PROBLEM:
Below are entries; output exactly the lines from the one with "1. Apakah Anda takut dengan teknologi?" to the one with "Google Chrome OS.", both included, and nothing else.

Stored data
§
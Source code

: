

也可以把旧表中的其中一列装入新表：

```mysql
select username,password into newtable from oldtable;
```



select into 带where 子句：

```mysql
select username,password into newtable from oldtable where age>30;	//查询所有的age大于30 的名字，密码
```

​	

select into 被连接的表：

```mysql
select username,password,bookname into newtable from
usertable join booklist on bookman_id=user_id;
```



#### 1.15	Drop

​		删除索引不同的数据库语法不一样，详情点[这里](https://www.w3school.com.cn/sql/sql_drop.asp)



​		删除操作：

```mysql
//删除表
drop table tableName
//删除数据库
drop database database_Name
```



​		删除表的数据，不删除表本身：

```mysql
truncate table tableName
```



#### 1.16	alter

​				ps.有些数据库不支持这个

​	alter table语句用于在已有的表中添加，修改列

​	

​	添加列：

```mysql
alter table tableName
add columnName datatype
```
§
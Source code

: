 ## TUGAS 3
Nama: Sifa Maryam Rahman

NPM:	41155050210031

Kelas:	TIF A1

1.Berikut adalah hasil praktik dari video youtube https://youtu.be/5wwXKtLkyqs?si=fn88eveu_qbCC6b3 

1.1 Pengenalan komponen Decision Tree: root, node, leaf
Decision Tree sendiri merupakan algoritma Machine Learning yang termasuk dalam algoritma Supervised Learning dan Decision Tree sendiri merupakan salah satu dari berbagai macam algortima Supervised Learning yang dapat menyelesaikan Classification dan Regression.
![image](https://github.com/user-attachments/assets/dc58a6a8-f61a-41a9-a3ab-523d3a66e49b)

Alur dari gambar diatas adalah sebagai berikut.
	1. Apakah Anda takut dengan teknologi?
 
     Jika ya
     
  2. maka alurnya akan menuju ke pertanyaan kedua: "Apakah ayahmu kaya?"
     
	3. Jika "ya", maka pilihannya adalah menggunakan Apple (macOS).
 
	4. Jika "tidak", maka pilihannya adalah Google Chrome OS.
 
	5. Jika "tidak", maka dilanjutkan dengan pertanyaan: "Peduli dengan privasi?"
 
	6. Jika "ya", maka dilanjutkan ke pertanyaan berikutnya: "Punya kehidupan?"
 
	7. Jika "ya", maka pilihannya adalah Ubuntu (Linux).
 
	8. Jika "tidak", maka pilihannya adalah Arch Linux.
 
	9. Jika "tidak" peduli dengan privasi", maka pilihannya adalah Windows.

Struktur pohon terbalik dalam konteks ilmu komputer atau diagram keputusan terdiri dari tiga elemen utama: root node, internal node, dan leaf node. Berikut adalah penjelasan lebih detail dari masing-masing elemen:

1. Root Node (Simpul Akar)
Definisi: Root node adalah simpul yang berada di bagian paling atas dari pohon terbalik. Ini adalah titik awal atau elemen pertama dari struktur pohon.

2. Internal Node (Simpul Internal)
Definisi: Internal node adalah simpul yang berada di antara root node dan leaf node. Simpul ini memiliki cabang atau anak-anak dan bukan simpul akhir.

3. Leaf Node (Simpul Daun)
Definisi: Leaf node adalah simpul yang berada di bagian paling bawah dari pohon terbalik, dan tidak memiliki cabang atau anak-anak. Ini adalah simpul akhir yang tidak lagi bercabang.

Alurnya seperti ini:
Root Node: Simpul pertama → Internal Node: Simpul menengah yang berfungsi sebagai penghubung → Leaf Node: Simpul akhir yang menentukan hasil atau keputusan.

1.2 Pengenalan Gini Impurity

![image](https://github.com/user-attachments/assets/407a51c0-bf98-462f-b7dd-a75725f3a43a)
§
SOLUTION:
	1. Apakah Anda takut dengan teknologi?
 
     Jika ya
     
  2. maka alurnya akan menuju ke pertanyaan kedua: "Apakah ayahmu kaya?"
     
	3. Jika "ya", maka pilihannya adalah menggunakan Apple (macOS).
 
	4. Jika "tidak", maka pilihannya adalah Google Chrome OS.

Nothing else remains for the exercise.